Metabolic pathfinding based on genetic algorithms

GERARD, M.; STEGMAYER, G.; MILONE, D. H.

Congreso; 3er. Congreso Argentino de Bioinformática y Biología Computacional; 2012

Background: Metabolic pathway searching consists of fnding a set of reactions allowing to transform a compound into another one. There are several search methods based on classical algorithms like breath-first search (BFS) and depth-first search (DFS) to perform this task. However, there are problems in which a very high number of solutions must be explored, making classical methods practically inapplicable. Genetic algorithms use stochastic search to explore multiple points of the search space at the same time.

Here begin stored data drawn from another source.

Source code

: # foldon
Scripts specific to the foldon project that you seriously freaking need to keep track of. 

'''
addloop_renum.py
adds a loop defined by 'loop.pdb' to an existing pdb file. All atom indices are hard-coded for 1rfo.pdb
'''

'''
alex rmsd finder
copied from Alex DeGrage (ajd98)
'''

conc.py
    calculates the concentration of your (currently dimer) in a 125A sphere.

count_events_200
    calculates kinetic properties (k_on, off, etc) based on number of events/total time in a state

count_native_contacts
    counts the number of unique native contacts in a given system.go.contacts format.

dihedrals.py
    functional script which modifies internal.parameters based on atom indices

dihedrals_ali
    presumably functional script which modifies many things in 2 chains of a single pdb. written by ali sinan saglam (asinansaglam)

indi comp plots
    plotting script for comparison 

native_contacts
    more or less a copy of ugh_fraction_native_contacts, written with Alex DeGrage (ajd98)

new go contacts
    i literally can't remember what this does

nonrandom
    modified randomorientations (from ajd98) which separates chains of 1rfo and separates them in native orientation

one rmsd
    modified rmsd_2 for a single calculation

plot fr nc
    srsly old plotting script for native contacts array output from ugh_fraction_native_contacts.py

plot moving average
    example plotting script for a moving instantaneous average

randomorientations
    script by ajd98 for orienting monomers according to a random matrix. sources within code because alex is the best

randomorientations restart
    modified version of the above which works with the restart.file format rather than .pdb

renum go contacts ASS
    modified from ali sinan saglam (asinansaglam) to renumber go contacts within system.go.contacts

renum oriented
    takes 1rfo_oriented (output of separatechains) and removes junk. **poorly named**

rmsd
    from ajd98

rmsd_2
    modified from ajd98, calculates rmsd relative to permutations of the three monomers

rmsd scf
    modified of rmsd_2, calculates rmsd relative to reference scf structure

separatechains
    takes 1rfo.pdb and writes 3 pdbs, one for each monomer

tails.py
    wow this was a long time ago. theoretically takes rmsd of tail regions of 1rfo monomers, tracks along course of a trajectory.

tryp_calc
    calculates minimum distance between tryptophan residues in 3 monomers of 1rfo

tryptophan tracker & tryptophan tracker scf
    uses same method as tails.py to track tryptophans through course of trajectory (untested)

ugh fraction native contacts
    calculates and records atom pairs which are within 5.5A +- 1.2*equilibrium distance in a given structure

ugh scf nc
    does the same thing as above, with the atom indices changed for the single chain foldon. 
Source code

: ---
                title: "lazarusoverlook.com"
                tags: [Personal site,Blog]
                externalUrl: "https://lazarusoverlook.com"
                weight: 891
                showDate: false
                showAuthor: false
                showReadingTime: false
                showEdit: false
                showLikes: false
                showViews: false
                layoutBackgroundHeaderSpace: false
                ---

Material and methods: We propose a genetic algorithm (EAMP) that perform a two-end metabolic pathway search and compare its performance with two classical search algorithms. To achieve this, the chromosomes were built by attaching a reaction to each gene, and the left-to-right sequence of genes encoded a metabolic pathway. A initialization strategy to build variable size chromosomes with a partially conserved sequentiality of reactions was proposed. The crossover and mutation operators were designed to promote the building of a reaction chain. Fitness function was built to consider the validity of the reactions sequence, the presence of the compounds to relate and the occurrence of repeated reactions. Results: EAMP was studied for several mutation rates and different initialization strategies. Results indicate that minimum searching time was reached for a mutation rate of 0.04 and the initialization strategy with initial variable size for the chromosomes. Comparison of EAMP with BFS and DFS is shown on Figure 1. Boxplots correspond to searching time and number of reactions of 120 pathways founds with each algorithm. DFS perform the search with minimum search time but produce solutions with maximum number of reactions allowed. BFS found shortest pathways but employ greater time than EAMP. The genetic algorithm perform the search using an intermediate time to BFS and DFS, and not only found the shortest pathways but also solutions with greater number of reactions linking the two compounds. Conclusions: The proposed genetic algorithm found metabolic pathways using intermediate times to those required by BFS and DFS. Moreover, it builds metabolic pathways with variable size, including either shortest pathways and larger solutions. It is interesting from a biological viewpoint because pathways larger than shortest path could be provide relevant information about alternative metabolic pathways.